DATA below:

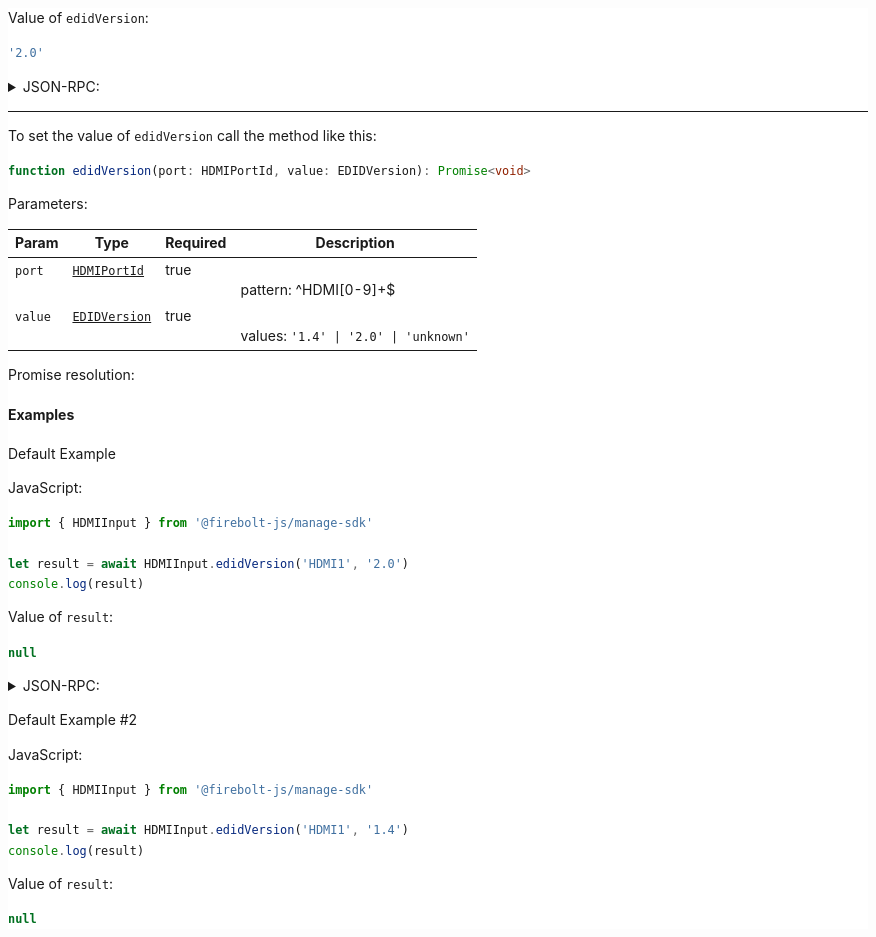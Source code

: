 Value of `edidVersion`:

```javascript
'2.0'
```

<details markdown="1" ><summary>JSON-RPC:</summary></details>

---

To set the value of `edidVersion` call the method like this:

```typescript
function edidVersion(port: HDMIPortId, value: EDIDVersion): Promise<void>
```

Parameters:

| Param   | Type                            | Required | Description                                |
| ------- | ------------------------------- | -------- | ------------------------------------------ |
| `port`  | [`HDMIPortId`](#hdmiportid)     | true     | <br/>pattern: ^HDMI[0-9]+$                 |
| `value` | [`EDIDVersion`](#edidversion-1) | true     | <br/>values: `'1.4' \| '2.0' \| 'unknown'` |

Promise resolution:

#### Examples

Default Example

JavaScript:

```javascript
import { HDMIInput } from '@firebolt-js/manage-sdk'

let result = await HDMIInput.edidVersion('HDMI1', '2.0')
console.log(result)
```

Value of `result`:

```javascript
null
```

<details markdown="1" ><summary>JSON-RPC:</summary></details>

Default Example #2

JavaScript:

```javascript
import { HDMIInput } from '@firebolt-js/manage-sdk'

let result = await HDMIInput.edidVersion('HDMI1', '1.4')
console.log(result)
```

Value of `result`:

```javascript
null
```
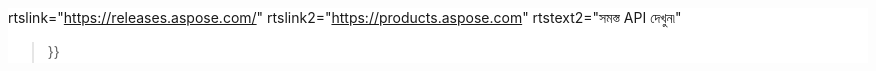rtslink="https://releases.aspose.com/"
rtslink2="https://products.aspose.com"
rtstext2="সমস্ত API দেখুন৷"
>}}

End of DATA.

WORK INSTRUCTIONS: Go through the entries and copy every line with "HDMIPortId".

ANSWER BOX:
function edidVersion(port: HDMIPortId, value: EDIDVersion): Promise<void>
| `port`  | [`HDMIPortId`](#hdmiportid)     | true     | <br/>pattern: ^HDMI[0-9]+$                 |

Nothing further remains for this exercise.